Les systèmes OSF : Architecture et caractéristiques

Architecture et caractéristiques des systèmes OSF – Titre 2:

L’objectif de cette partie est de décrire le fonctionnement général des systèmes optiques sans fil et d’expliquer les options entrant en compte dans la construction de tels systèmes. Cette description devrait permettre, d’une part, de mieux comprendre les déterminants du prix et des performances des systèmes OSF (technologie Optique Sans Fil) et d’autre part, de faire le lien entre leurs performances et leurs prix.

Figure n°1: Architecture générale des systèmes optiques sans fil14



A quelques exceptions près, la plupart des liens OSF sont réalisés à l’aide de deux unités identiques situées de part et d’autre du lien et regroupant l’ensemble des fonctions du système. La figure n°1 représente un tel système.

Certains constructeurs, comme Dominion, proposent toutefois des dispositifs où le système optique, composé de lentilles et de miroirs, est séparé du reste. Les premiers systèmes sont dits à tête intelligente alors que les seconds sont dits à tête passive15. L’avantage des systèmes à tête passive est de pouvoir installer la partie effectuant les conversions électro-optiques à l’intérieur et l’unité optique (la tête passive) à l’extérieur.

Celle-ci ne nécessite aucune alimentation électrique, ne faisant que retransmettre dans l’atmosphère les signaux lumineux reçus par fibre optique.

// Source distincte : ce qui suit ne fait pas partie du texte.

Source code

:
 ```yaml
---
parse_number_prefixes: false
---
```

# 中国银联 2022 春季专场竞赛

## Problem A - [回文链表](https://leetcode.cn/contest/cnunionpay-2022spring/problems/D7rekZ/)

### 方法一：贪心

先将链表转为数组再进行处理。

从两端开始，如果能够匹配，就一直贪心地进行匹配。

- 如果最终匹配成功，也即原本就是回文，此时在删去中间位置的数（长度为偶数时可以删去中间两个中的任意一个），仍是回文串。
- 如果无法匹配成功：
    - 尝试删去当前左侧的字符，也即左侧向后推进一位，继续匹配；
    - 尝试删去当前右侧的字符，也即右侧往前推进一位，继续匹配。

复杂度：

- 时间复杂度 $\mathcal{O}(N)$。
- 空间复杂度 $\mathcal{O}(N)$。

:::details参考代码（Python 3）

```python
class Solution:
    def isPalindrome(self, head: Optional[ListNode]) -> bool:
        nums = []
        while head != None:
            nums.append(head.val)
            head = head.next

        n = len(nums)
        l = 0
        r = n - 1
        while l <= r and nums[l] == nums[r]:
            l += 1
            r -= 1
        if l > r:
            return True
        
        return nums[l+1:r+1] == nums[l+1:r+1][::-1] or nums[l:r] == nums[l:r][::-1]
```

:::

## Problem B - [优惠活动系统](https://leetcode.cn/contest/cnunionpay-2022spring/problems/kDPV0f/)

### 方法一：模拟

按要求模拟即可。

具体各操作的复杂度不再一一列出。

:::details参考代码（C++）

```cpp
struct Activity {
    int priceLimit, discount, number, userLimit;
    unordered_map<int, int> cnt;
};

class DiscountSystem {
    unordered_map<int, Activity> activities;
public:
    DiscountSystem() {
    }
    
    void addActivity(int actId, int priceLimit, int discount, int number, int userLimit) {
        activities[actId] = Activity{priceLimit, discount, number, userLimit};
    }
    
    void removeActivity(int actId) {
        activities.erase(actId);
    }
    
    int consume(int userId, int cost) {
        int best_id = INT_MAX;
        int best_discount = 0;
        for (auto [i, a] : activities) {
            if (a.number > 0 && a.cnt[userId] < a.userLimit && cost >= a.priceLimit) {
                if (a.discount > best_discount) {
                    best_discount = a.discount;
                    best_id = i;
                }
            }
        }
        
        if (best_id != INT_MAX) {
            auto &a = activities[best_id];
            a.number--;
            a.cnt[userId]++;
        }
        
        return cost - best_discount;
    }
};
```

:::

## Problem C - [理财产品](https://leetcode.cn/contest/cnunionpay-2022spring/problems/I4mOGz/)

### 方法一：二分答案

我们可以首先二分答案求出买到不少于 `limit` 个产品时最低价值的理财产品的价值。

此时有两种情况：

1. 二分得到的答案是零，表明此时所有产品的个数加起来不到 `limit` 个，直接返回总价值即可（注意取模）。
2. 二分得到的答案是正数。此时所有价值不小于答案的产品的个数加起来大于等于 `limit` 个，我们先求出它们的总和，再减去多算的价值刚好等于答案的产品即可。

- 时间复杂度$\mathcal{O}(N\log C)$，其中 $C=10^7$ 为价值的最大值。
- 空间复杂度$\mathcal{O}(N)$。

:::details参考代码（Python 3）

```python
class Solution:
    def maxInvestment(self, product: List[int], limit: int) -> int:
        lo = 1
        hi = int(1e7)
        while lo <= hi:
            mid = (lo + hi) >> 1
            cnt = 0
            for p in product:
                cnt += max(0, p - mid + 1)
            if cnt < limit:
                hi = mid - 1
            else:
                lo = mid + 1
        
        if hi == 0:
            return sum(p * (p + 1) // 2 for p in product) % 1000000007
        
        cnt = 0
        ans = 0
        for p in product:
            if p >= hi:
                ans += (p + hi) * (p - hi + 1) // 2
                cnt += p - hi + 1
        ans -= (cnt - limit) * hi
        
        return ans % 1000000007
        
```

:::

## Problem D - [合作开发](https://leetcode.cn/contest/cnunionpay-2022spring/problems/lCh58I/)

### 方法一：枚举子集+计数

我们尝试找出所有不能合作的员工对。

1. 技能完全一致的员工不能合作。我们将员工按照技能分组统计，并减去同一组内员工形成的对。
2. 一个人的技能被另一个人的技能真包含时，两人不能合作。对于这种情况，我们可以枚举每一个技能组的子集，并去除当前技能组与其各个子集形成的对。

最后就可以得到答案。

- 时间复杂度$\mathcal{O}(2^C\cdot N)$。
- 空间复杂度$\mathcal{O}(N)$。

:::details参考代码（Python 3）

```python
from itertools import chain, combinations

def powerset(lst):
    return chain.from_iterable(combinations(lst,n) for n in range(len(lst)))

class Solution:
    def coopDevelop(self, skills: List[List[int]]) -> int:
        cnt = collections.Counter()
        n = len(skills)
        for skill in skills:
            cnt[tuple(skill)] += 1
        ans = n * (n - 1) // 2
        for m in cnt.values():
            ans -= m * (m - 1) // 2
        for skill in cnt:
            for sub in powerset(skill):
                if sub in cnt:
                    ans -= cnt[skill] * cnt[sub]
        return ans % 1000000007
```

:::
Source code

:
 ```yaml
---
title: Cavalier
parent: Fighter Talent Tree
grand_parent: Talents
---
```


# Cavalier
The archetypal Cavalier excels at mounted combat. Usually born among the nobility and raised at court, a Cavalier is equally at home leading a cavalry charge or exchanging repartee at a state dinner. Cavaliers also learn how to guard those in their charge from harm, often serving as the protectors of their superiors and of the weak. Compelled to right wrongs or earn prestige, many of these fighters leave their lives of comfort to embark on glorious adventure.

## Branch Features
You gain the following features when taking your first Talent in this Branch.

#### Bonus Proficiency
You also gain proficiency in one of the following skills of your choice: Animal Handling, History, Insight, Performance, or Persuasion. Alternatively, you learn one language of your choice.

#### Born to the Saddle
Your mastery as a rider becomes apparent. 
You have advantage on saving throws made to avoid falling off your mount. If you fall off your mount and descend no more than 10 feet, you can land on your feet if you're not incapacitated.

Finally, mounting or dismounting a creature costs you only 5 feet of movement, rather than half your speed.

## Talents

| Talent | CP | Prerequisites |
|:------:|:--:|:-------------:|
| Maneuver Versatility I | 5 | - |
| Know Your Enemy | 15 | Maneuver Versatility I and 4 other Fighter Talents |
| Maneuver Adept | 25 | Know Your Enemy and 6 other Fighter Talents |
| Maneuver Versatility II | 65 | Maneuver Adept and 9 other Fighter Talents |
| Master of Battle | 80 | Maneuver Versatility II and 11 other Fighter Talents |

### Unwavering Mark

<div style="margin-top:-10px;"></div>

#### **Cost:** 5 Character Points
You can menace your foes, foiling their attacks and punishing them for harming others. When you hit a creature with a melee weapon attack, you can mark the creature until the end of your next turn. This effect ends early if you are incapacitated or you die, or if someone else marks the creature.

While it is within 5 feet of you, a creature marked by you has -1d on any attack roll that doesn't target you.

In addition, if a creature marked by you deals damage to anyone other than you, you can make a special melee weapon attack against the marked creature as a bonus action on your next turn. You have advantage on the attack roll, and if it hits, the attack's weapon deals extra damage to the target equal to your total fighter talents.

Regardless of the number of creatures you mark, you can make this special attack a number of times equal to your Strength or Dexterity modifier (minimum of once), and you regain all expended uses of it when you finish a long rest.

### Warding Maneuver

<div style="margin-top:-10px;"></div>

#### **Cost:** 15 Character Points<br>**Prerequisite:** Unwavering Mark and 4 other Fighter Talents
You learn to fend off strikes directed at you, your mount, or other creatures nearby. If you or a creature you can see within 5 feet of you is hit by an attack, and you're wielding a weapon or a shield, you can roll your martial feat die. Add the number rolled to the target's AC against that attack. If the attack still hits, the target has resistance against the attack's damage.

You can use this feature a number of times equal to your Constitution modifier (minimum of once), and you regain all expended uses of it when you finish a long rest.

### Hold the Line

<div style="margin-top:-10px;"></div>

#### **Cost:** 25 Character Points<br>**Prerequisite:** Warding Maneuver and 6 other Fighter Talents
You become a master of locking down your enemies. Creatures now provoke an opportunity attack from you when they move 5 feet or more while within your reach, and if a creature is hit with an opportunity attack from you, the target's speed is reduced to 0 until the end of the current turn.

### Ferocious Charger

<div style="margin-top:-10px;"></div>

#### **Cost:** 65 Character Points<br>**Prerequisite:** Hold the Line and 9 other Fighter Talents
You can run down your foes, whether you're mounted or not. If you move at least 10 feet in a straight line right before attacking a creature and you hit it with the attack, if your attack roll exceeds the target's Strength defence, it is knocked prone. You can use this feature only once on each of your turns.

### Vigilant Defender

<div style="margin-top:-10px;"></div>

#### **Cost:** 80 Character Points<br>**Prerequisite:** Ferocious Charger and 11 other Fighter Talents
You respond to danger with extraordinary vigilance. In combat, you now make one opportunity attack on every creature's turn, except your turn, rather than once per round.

Cependant, peu de constructeurs adoptent cette architecture, étant donné la forte atténuation du signal causée par la multiplication des jonctions optiques.

D’autre part, l’économie réalisée sur le câblage électrique est négligeable. En effet, comme les coûts de main d’œuvre doivent inévitablement être encourus pour placer la fibre optique reliant l’unité intérieure à l’unité extérieure, seul le prix du câble électrique est économisé.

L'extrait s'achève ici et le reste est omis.